Amid a dark and weary world, on an evening no one expected, the innocent cries of a baby broke through Bethlehem’s silent night. Hope had arrived and was ringing out for all to hear.

The first Christmas reminds us that God often begins His greatest work not with flash or attention, but with a flicker — a gentle whisper. Light enters quietly, almost hidden, yet strong enough to push back any darkness.

Jesus’ arrival in Bethlehem was God’s declaration that no one is beyond His reach.

That’s the pattern woven throughout scripture. Long before Jesus’ birth, the prophets spoke of a coming Messiah during a time when life felt unstable and discouraging. Their world was marked by division, oppression, and spiritual exhaustion. Many wondered if God still remembered them. Yet the prophets held on to a small, steady flame: a promise that hope was on the way.

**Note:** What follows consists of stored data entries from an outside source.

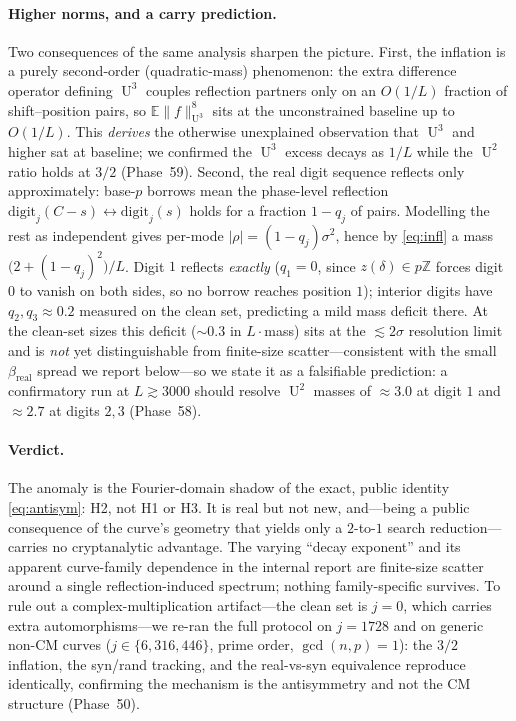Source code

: \documentclass[11pt]{article}
\theoremstyle{definition}
\newcommand{\Z}{\mathbb{Z}}
\DeclareMathOperator{\Uk}{U}
\begin{document}
\paragraph{Higher norms, and a carry prediction.} Two consequences of the
same analysis sharpen the picture. First, the inflation is a purely
second-order (quadratic-mass) phenomenon: the extra difference operator
defining $\Uk^3$ couples reflection partners only on an $O(1/L)$ fraction
of shift--position pairs, so $\mathbb E\|f\|_{\Uk^3}^8$ sits at the
unconstrained baseline up to $O(1/L)$. This \emph{derives} the otherwise
unexplained observation that $\Uk^3$ and higher sat at baseline; we
confirmed the $\Uk^3$ excess decays as $1/L$ while the $\Uk^2$ ratio holds
at $3/2$ (Phase~59). Second, the real digit sequence reflects only
approximately: base-$p$ borrows mean the phase-level reflection
$\mathrm{digit}_j(C-s)\leftrightarrow\mathrm{digit}_j(s)$ holds for a
fraction $1-q_j$ of pairs. Modelling the rest as independent gives
per-mode $|\rho|=(1-q_j)\sigma^2$, hence by \eqref{eq:infl} a mass
$\big(2+(1-q_j)^2\big)/L$. Digit $1$ reflects \emph{exactly} ($q_1=0$,
since $z(\delta)\in p\Z$ forces digit $0$ to vanish on both sides, so no
borrow reaches position $1$); interior digits have $q_2,q_3\approx0.2$
measured on the clean set, predicting a mild mass deficit there. At the
clean-set sizes this deficit ($\sim0.3$ in $L\cdot$mass) sits at the
$\lesssim2\sigma$ resolution limit and is \emph{not} yet distinguishable
from finite-size scatter---consistent with the small
$\beta_{\mathrm{real}}$ spread we report below---so we state it as a
falsifiable prediction: a confirmatory run at $L\gtrsim3000$ should resolve
$\Uk^2$ masses of $\approx3.0$ at digit $1$ and $\approx2.7$ at digits
$2,3$ (Phase~58).

\paragraph{Verdict.} The anomaly is the Fourier-domain shadow of the
exact, public identity \eqref{eq:antisym}: H2, not H1 or H3. It is real
but not new, and---being a public consequence of the curve's geometry
that yields only a $2$-to-$1$ search reduction---carries no cryptanalytic
advantage. The varying ``decay exponent'' and its apparent curve-family
dependence in the internal report are finite-size scatter around a single
reflection-induced spectrum; nothing family-specific survives. To rule out
a complex-multiplication artifact---the clean set is $j{=}0$, which carries
extra automorphisms---we re-ran the full protocol on $j{=}1728$ and on
generic non-CM curves ($j\in\{6,316,446\}$, prime order, $\gcd(n,p)=1$):
the $3/2$ inflation, the syn/rand tracking, and the real-vs-syn
equivalence reproduce identically, confirming the mechanism is the
antisymmetry and not the CM structure (Phase~50).
\end{document}
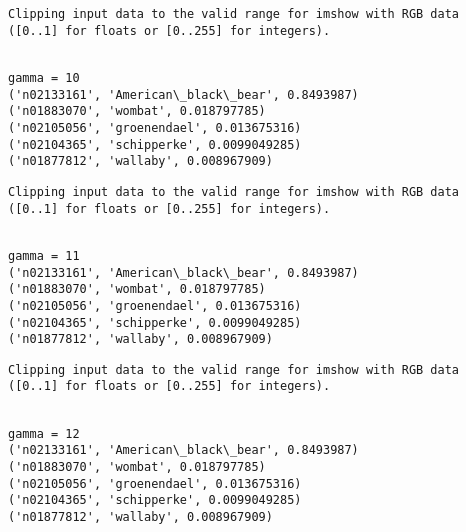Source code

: \documentclass[11pt]{article}
\begin{document}
    \begin{Verbatim}[commandchars=\\\{\}]
Clipping input data to the valid range for imshow with RGB data ([0..1] for floats or [0..255] for integers).

    \end{Verbatim}

    \begin{Verbatim}[commandchars=\\\{\}]

gamma = 10
('n02133161', 'American\_black\_bear', 0.8493987)
('n01883070', 'wombat', 0.018797785)
('n02105056', 'groenendael', 0.013675316)
('n02104365', 'schipperke', 0.0099049285)
('n01877812', 'wallaby', 0.008967909)

    \end{Verbatim}

    \begin{Verbatim}[commandchars=\\\{\}]
Clipping input data to the valid range for imshow with RGB data ([0..1] for floats or [0..255] for integers).

    \end{Verbatim}

    \begin{Verbatim}[commandchars=\\\{\}]

gamma = 11
('n02133161', 'American\_black\_bear', 0.8493987)
('n01883070', 'wombat', 0.018797785)
('n02105056', 'groenendael', 0.013675316)
('n02104365', 'schipperke', 0.0099049285)
('n01877812', 'wallaby', 0.008967909)

    \end{Verbatim}

    \begin{Verbatim}[commandchars=\\\{\}]
Clipping input data to the valid range for imshow with RGB data ([0..1] for floats or [0..255] for integers).

    \end{Verbatim}

    \begin{Verbatim}[commandchars=\\\{\}]

gamma = 12
('n02133161', 'American\_black\_bear', 0.8493987)
('n01883070', 'wombat', 0.018797785)
('n02105056', 'groenendael', 0.013675316)
('n02104365', 'schipperke', 0.0099049285)
('n01877812', 'wallaby', 0.008967909)

    \end{Verbatim}
\end{document}
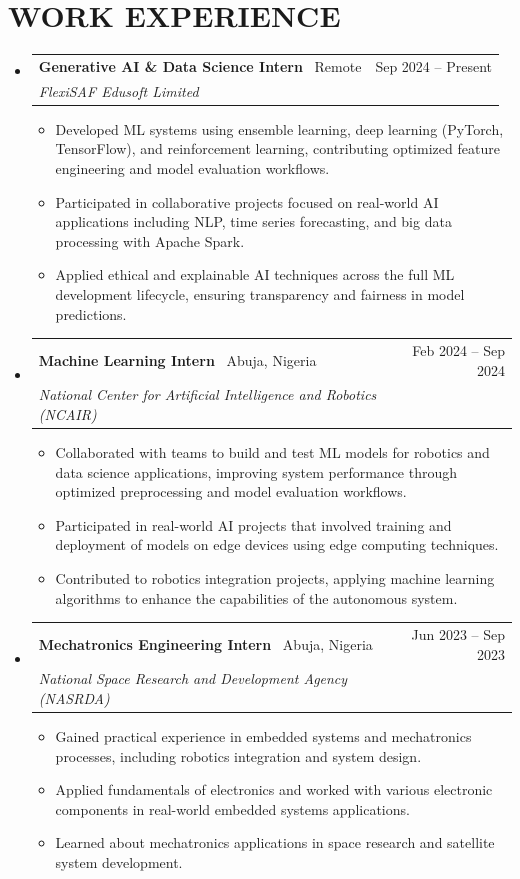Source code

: \documentclass[11pt,a4paper]{article}
\makeatletter
\newcommand{\resumeSubheading}[5]{
  \vspace{2pt}
  \item[]
    \begin{tabular*}{\textwidth}[t]{l@{\extracolsep{\fill}}r}
      \textbf{#1} \textnormal{ \textbar\ #4} & #2 \\ %
      \textit{#3} & \\ %
    \end{tabular*}
    #5
  \vspace{-8pt}
}
\makeatother
\begin{document}
\vspace{-8pt}

\section{WORK EXPERIENCE}

\begin{itemize}[leftmargin=0pt, label={}]

\resumeSubheading
  {Generative AI \& Data Science Intern}{Sep 2024 -- Present}
  {FlexiSAF Edusoft Limited}{Remote}
  {
  \begin{itemize}[leftmargin=15pt, label=\textbullet]
    \item Developed ML systems using ensemble learning, deep learning (PyTorch, TensorFlow), and reinforcement learning, contributing optimized feature engineering and model evaluation workflows.
    \item Participated in collaborative projects focused on real-world AI applications including NLP, time series forecasting, and big data processing with Apache Spark.
    \item Applied ethical and explainable AI techniques across the full ML development lifecycle, ensuring transparency and fairness in model predictions.
  \end{itemize}
  }

\resumeSubheading
  {Machine Learning Intern}{Feb 2024 -- Sep 2024}
  {National Center for Artificial Intelligence and Robotics (NCAIR)}{Abuja, Nigeria}
  {
  \begin{itemize}[leftmargin=15pt, label=\textbullet]
    \item Collaborated with teams to build and test ML models for robotics and data science applications, improving system performance through optimized preprocessing and model evaluation workflows.
    \item Participated in real-world AI projects that involved training and deployment of models on edge devices using edge computing techniques.
    \item Contributed to robotics integration projects, applying machine learning algorithms to enhance the capabilities of the autonomous system.
  \end{itemize}
  }

\resumeSubheading
  {Mechatronics Engineering Intern}{Jun 2023 -- Sep 2023}
  {National Space Research and Development Agency (NASRDA)}{Abuja, Nigeria}
  {
  \begin{itemize}[leftmargin=15pt, label=\textbullet]
    \item Gained practical experience in embedded systems and mechatronics processes, including robotics integration and system design.
    \item Applied fundamentals of electronics and worked with various electronic components in real-world embedded systems applications.
    \item Learned about mechatronics applications in space research and satellite system development.
  \end{itemize}
  }


\end{itemize}
\end{document}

Today, many feel that same dimming of hope. Some carry grief that resurfaces sharply during the Christmas season. Others feel worn down by the constant noise, conflict, and division around us. Even in a season filled with lights and celebration, joy can feel hidden.

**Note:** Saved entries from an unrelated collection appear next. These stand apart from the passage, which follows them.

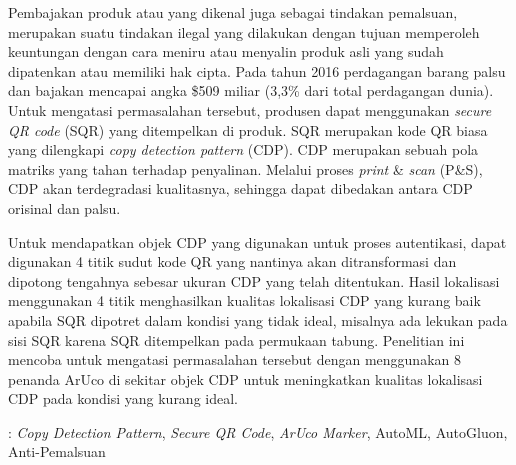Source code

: Pembajakan produk atau yang dikenal juga sebagai tindakan pemalsuan, merupakan suatu tindakan ilegal yang dilakukan dengan tujuan memperoleh keuntungan dengan
cara meniru atau menyalin produk asli yang sudah dipatenkan atau memiliki hak cipta. Pada tahun 2016 perdagangan barang palsu dan bajakan mencapai angka \$509
miliar (3,3\% dari total perdagangan dunia). Untuk mengatasi permasalahan tersebut, produsen dapat menggunakan \emph{secure QR code} (SQR) yang ditempelkan di
produk. SQR merupakan kode QR biasa yang dilengkapi \emph{copy detection pattern} (CDP). CDP merupakan sebuah pola matriks yang tahan terhadap penyalinan.
Melalui proses \emph{print} \& \emph{scan} (P\&S), CDP akan terdegradasi kualitasnya, sehingga dapat dibedakan antara CDP orisinal dan palsu. 

Untuk mendapatkan objek CDP yang digunakan untuk proses autentikasi, dapat digunakan 4 titik sudut kode QR yang nantinya akan ditransformasi dan dipotong tengahnya sebesar ukuran CDP yang telah ditentukan. Hasil lokalisasi menggunakan 4 titik menghasilkan kualitas lokalisasi CDP yang kurang baik apabila SQR dipotret dalam kondisi yang tidak ideal, misalnya ada lekukan pada sisi SQR karena SQR ditempelkan pada permukaan tabung. Penelitian ini mencoba untuk mengatasi permasalahan tersebut dengan menggunakan 8 penanda ArUco di sekitar objek CDP untuk meningkatkan kualitas lokalisasi CDP pada kondisi yang kurang ideal.



 : \emph{Copy Detection Pattern}, \emph{Secure QR Code}, \emph{ArUco Marker}, AutoML, AutoGluon, Anti-Pemalsuan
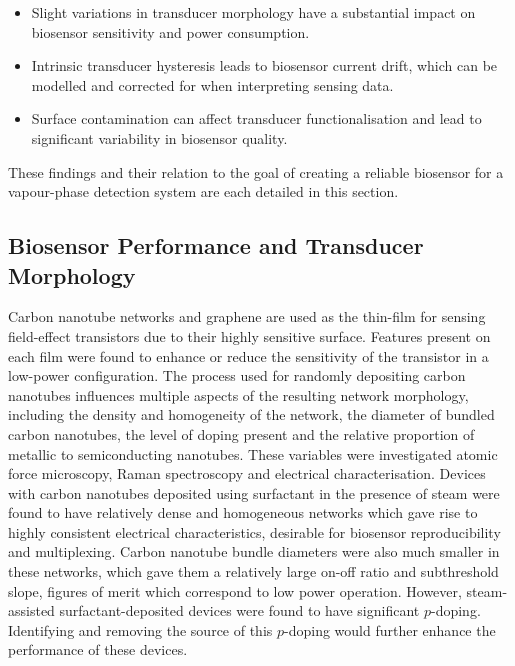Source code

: \documentclass[
  a4paper,
]{scrbook}
\begin{document}
\begin{itemize}
\item
  Slight variations in transducer morphology have a substantial impact
  on biosensor sensitivity and power consumption.
\item
  Intrinsic transducer hysteresis leads to biosensor current drift,
  which can be modelled and corrected for when interpreting sensing
  data.
\item
  Surface contamination can affect transducer functionalisation and lead
  to significant variability in biosensor quality.
\end{itemize}

These findings and their relation to the goal of creating a reliable
biosensor for a vapour-phase detection system are each detailed in this
section.

\hypertarget{biosensor-performance-and-transducer-morphology}{%
\subsection{Biosensor Performance and Transducer
Morphology}\label{biosensor-performance-and-transducer-morphology}}

Carbon nanotube networks and graphene are used as the thin-film for
sensing field-effect transistors due to their highly sensitive surface.
Features present on each film were found to enhance or reduce the
sensitivity of the transistor in a low-power configuration. The process
used for randomly depositing carbon nanotubes influences multiple
aspects of the resulting network morphology, including the density and
homogeneity of the network, the diameter of bundled carbon nanotubes,
the level of doping present and the relative proportion of metallic to
semiconducting nanotubes. These variables were investigated atomic force
microscopy, Raman spectroscopy and electrical characterisation. Devices
with carbon nanotubes deposited using surfactant in the presence of
steam were found to have relatively dense and homogeneous networks which
gave rise to highly consistent electrical characteristics, desirable for
biosensor reproducibility and multiplexing. Carbon nanotube bundle
diameters were also much smaller in these networks, which gave them a
relatively large on-off ratio and subthreshold slope, figures of merit
which correspond to low power operation. However, steam-assisted
surfactant-deposited devices were found to have significant
\(p\)-doping. Identifying and removing the source of this \(p\)-doping
would further enhance the performance of these devices.
\end{document}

But God’s story reminds us of this essential truth: Hope is rarely loud or obvious. It doesn’t always arrive in a dramatic or spectacular package. More often, it’s found in quiet faithfulness and small acts of love, moments so ordinary we might miss their significance.

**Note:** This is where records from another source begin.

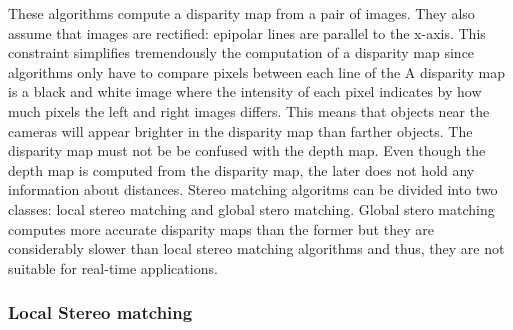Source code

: \documentclass[12pt]{article}
\begin{document}
These algorithms compute a disparity map from a pair of images. They also assume that images are rectified: epipolar lines are parallel to the x-axis. This constraint simplifies tremendously the computation of a disparity map since algorithms only have to compare pixels between each line of the  A disparity map is a black and white image where the intensity of each pixel indicates by how much pixels the left and right images differs. This means that objects near the cameras will appear brighter in the disparity map than farther objects. The disparity map must not be be confused with the depth map. Even though the depth map is computed from the disparity map, the later does not hold any information about distances.
Stereo matching algoritms can be divided into two classes: local stereo matching and global stero matching. Global stero matching computes more accurate disparity maps than the former but they are considerably slower than local stereo matching algorithms and thus, they are not suitable for real-time applications.

\subsubsection{Local Stereo matching}
\end{document}
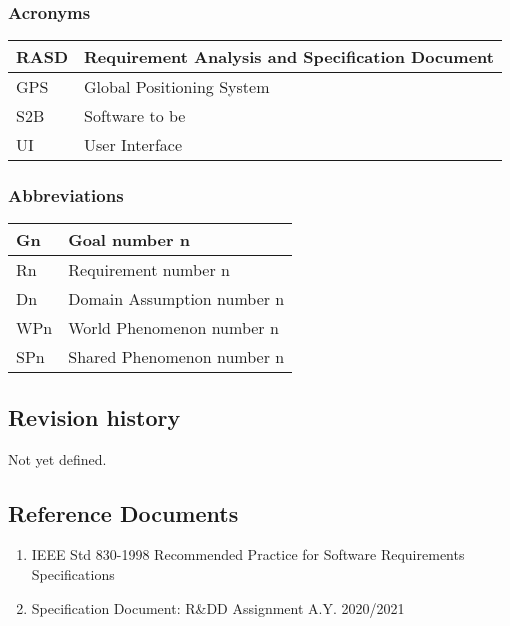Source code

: \subsubsection{Acronyms}
\begin{tabular}{ | m{5cm} | m{10cm} | }
	\hline
	RASD & Requirement Analysis and Specification Document \\
	\hline
	GPS & Global Positioning System \\
	\hline
	S2B & Software to be \\
	\hline
	UI & User Interface\\
	\hline
\end{tabular}
\subsubsection{Abbreviations}
\begin{tabular}{ | m{5cm} | m{10cm} | }
	\hline
	Gn & Goal number n \\
	\hline
	Rn & Requirement number n \\
	\hline
	Dn & Domain Assumption number n \\
	\hline
	WPn & World Phenomenon number n \\
	\hline
	SPn & Shared Phenomenon number n \\
	\hline
\end{tabular}
\subsection{Revision history}
Not yet defined.
\subsection{Reference Documents}
\begin{enumerate}
	\item IEEE Std 830-1998 Recommended Practice for Software Requirements Specifications
	\item Specification Document: R\&DD Assignment A.Y. 2020/2021
\end{enumerate}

The world expected a powerful king; God sent a child. The world expected a grand entrance; God chose a manger. The world expected an immediate victory; God chose a slow and steady redemption.

If God brought His light into the world through unnoticed moments, why would we expect Him to work differently today?

This is where the mission of Boost Others comes in. We exist to help make that hidden hope visible again. Because hope doesn’t just appear out of nowhere, it grows when people lift one another up. When we encourage someone, when we extend generosity, or when we offer our presence without conditions, we’re doing far more than meeting a practical need. We are participating in the very heart of the Christmas story: shining light into someone’s darkness.

These actions rarely make headlines, but they reflect the character of the Messiah who came not to be served, but to serve; not to condemn, but to lift; not to overwhelm, but to invite.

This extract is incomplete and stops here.